Over the surface, the implementation looks simple. Put a repeating function on an interval in your server. The problem with that approach - in the "serverful" world - is that it scales terribly and could potentially cause the server to fail permanently and bring the entire service down. That’s only the beginning. Once you make your service scale horizontally and place it in a cluster, you have multiple workers running in parallel that need to communicate with each other who is running what.

In the serverless world, the possibility for parallelism is even worse because each function executes independently and for a short amount of time. Taking the route where you build the runner into the code will not only trigger multiple independent workers but also kill them prematurely when the functions timeout is met.

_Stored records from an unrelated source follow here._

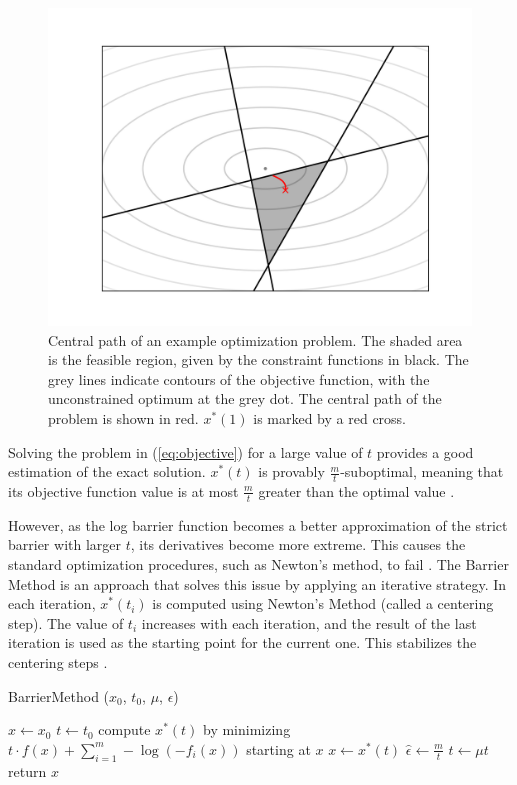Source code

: \documentclass[12pt, a4paper]{report}
\begin{document}
\begin{figure}
    \centering
    \includegraphics[scale=0.6]{figs/barrier_method_example.png}
    \caption{Central path of an example optimization problem. The shaded area is the feasible region, given by the constraint functions in black. The grey lines indicate contours of the objective function, with the unconstrained optimum at the grey dot. The central path of the problem is shown in red. $x^*(1)$ is marked by a red cross.}
    \label{fig:barrier_method_example}
\end{figure}

Solving the problem in (\ref{eq:objective}) for a large value of $t$ provides a good estimation of the exact solution.
$x^*(t)$ is provably $\frac{m}{t}$-suboptimal, meaning that its objective function value is at most $\frac{m}{t}$ greater than the optimal value \cite[566]{boyd}.

However, as the log barrier function becomes a better approximation of the strict barrier with larger $t$, its derivatives become more extreme.
This causes the standard optimization procedures, such as Newton's method, to fail \cite[564]{boyd}.
The Barrier Method is an approach that solves this issue by applying an iterative strategy.
In each iteration, $x^*(t_i)$ is computed using Newton's Method (called a centering step).
The value of $t_i$ increases with each iteration, and the result of the last iteration is used as the starting point for the current one.
This stabilizes the centering steps \cite[569]{boyd}. 

\begin{algorithm}
    \caption[The basic Barrier Method.]{BarrierMethod ($x_0$, $t_0$, $\mu$, $\epsilon$)}
    \label{alg:product_axes}
    \begin{algorithmic}
        \State $x \gets x_0$
        \State $t \gets t_0$
        \Repeat
            \State compute $x^*(t)$ by minimizing $t \cdot f(x) + \sum_{i=1}^m -\log(-f_i(x))$ starting at $x$
            \State $x \gets x^*(t)$
            \State $\hat{\epsilon} \gets \frac{m}{t}$
            \State $t \gets \mu t$
        \Until{$\hat{\epsilon} < \epsilon$}
        \State return $x$
    \end{algorithmic}
\end{algorithm}
\end{document}
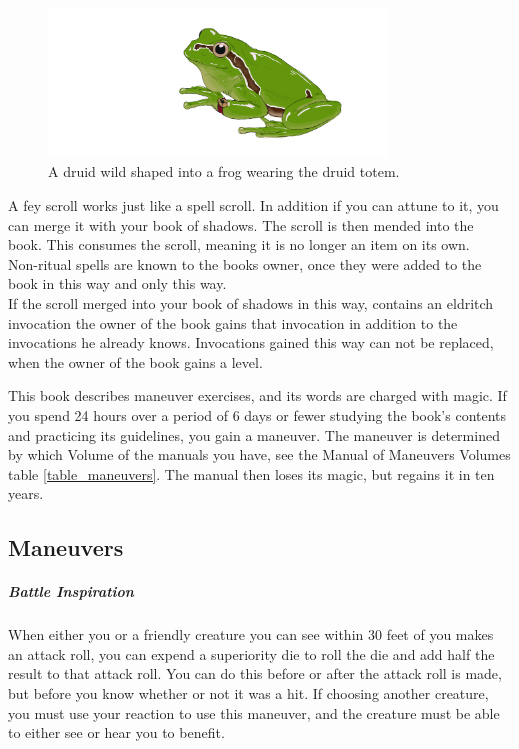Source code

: \documentclass[letter,10pt,twocolumn,openany]{dndbook}
\begin{document}
\begin{figure}
    \includegraphics[width=9cm]{images/frog.png}
    \caption{A druid wild shaped into a frog wearing the druid totem.}
\end{figure}


A fey scroll works just like a spell scroll. In addition if you can attune to it, you can merge it with your book of shadows. The scroll is then mended into the book. This consumes the scroll, meaning it is no longer an item on its own.\\
Non-ritual spells are known to the books owner, once they were added to the book in this way and only this way.\\
If the scroll merged into your book of shadows in this way, contains an eldritch invocation the owner of the book gains that invocation in addition to the invocations he already knows. Invocations gained this way can not be replaced, when the owner of the book gains a level.

This book describes maneuver exercises, and its words are charged with magic.
If you spend 24 hours over a period of 6 days or fewer studying the book's contents and practicing its guidelines, you gain a maneuver.
The maneuver is determined by which Volume of the manuals you have, see the Manual of Maneuvers Volumes table \ref{table_maneuvers}.
The manual then loses its magic, but regains it in ten years.\\

\subsection{Maneuvers}

\subparagraph{Battle Inspiration}
When either you or a friendly creature you can see within 30 feet of you makes an attack roll, you can expend a superiority die to roll the die and add half the result to that attack roll. You can do this before or after the attack roll is made, but before you know whether or not it was a hit. If choosing another creature, you must use your reaction to use this maneuver, and the creature must be able to either see or hear you to benefit.
\end{document}
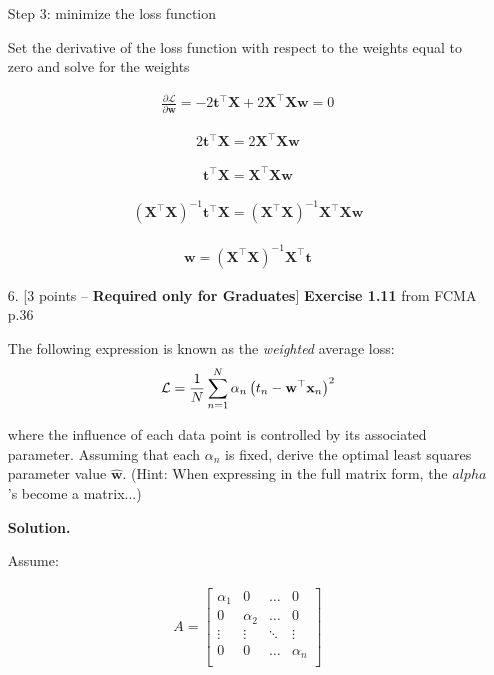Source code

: \documentclass[10pt]{article}
\begin{document}
\begin{itemize}
Step 3: minimize the loss function

Set the derivative of the loss function with respect to the weights equal to zero and solve for the weights

\begin{eqnarray*}
\frac{\partial \mathcal{L}}{\partial \mathbf{w}} =
- 2\mathbf{t}^\top \mathbf{X} + 2\mathbf{X}^\top \mathbf{X} \mathbf{w} = 0
\end{eqnarray*}

\begin{eqnarray*}
2\mathbf{t}^\top \mathbf{X} = 2\mathbf{X}^\top \mathbf{X} \mathbf{w}
\end{eqnarray*}

\begin{eqnarray*}
\mathbf{t}^\top \mathbf{X} = \mathbf{X}^\top \mathbf{X} \mathbf{w}
\end{eqnarray*}

\begin{eqnarray*}
(\mathbf{X}^\top \mathbf{X})^{-1} \mathbf{t}^\top \mathbf{X} = (\mathbf{X}^\top \mathbf{X})^{-1} \mathbf{X}^\top \mathbf{X} \mathbf{w}
\end{eqnarray*}

\begin{eqnarray*}
\mathbf{w} =
(\mathbf{X}^\top \mathbf{X})^{-1} \mathbf{X}^\top \mathbf{t}
\end{eqnarray*}

\item[6.] [3 points -- {\bf Required only for Graduates}]
{\bf Exercise 1.11} from FCMA p.36

The following expression is known as the {\em weighted} average loss:
\begin{eqnarray*}
\mathcal{L} = {1 \over N} \sum_{n=1}^N \alpha_n \left( t_n - \mathbf{w}^\top \mathbf{x}_n \right)^2
\end{eqnarray*}

where the influence of each data point is controlled by its associated parameter.  Assuming that each $\alpha_n$ is fixed, derive the optimal least squares parameter value $\mathbf{\hat{w}}$.  (Hint: When expressing in the full matrix form, the $alpha$'s become a matrix...)

{\bf Solution.} 

Assume:

\begin{eqnarray*}
A = 
\begin{bmatrix}
    \alpha_1 & 0 & \dots & 0\\[0.3em]
    0 & \alpha_2 & \dots & 0\\[0.3em]
    \vdots & \vdots & \ddots & \vdots\\[0.3em]
    0 & 0 & \dots & \alpha_n\\[0.3em]
\end{bmatrix}
\end{eqnarray*}


\end{itemize}
\end{document}
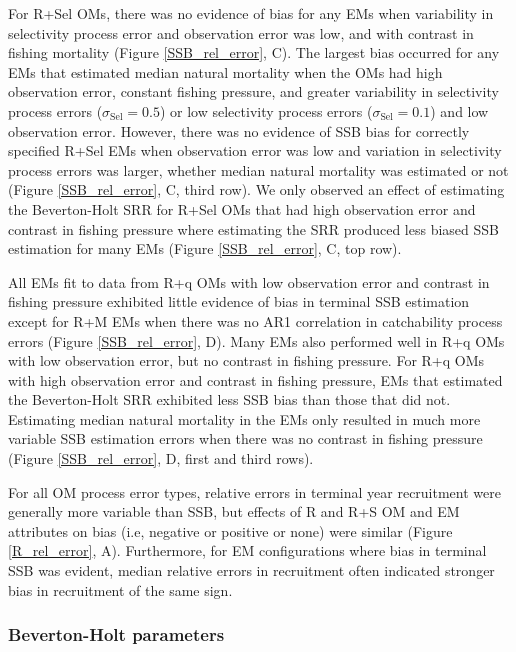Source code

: \documentclass[
  12pt,
]{article}
\begin{document}
For R+Sel OMs, there was no evidence of bias for any EMs when
variability in selectivity process error and observation error was low,
and with contrast in fishing mortality (Figure \ref{SSB_rel_error}, C).
The largest bias occurred for any EMs that estimated median natural
mortality when the OMs had high observation error, constant fishing
pressure, and greater variability in selectivity process errors
(\(\sigma_{\text{Sel}} = 0.5\)) or low selectivity process errors
(\(\sigma_{\text{Sel}} = 0.1\)) and low observation error. However,
there was no evidence of SSB bias for correctly specified R+Sel EMs when
observation error was low and variation in selectivity process errors
was larger, whether median natural mortality was estimated or not
(Figure \ref{SSB_rel_error}, C, third row). We only observed an effect
of estimating the Beverton-Holt SRR for R+Sel OMs that had high
observation error and contrast in fishing pressure where estimating the
SRR produced less biased SSB estimation for many EMs (Figure
\ref{SSB_rel_error}, C, top row).

All EMs fit to data from R+q OMs with low observation error and contrast
in fishing pressure exhibited little evidence of bias in terminal SSB
estimation except for R+M EMs when there was no AR1 correlation in
catchability process errors (Figure \ref{SSB_rel_error}, D). Many EMs
also performed well in R+q OMs with low observation error, but no
contrast in fishing pressure. For R+q OMs with high observation error
and contrast in fishing pressure, EMs that estimated the Beverton-Holt
SRR exhibited less SSB bias than those that did not. Estimating median
natural mortality in the EMs only resulted in much more variable SSB
estimation errors when there was no contrast in fishing pressure (Figure
\ref{SSB_rel_error}, D, first and third rows).

For all OM process error types, relative errors in terminal year
recruitment were generally more variable than SSB, but effects of R and
R+S OM and EM attributes on bias (i.e, negative or positive or none)
were similar (Figure \ref{R_rel_error}, A). Furthermore, for EM
configurations where bias in terminal SSB was evident, median relative
errors in recruitment often indicated stronger bias in recruitment of
the same sign.

\hypertarget{beverton-holt-parameters}{%
\subsubsection*{Beverton-Holt
parameters}\label{beverton-holt-parameters}}
\end{document}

This is why you have to extract that logic into a separate service. The biggest difference between doing it in a serverless function vs a server is that the solution will not scale at all from the start in serverless because the very core is completely unstable in comparison.

Websockets belong in your router, the real one

A lot of frameworks try to take over websocket control and to a great degree can do so successfully when the real router is capable of establishing sticky sessions to ensure websocket messages always reach the same member of a cluster. This is obviously impossible when your service is stateless because you cannot store any temporal data on the compute that is managing the connection. Although it may seem like it can, it’ll force functions to stay running until they time out which will eventually cause a failure on the front end.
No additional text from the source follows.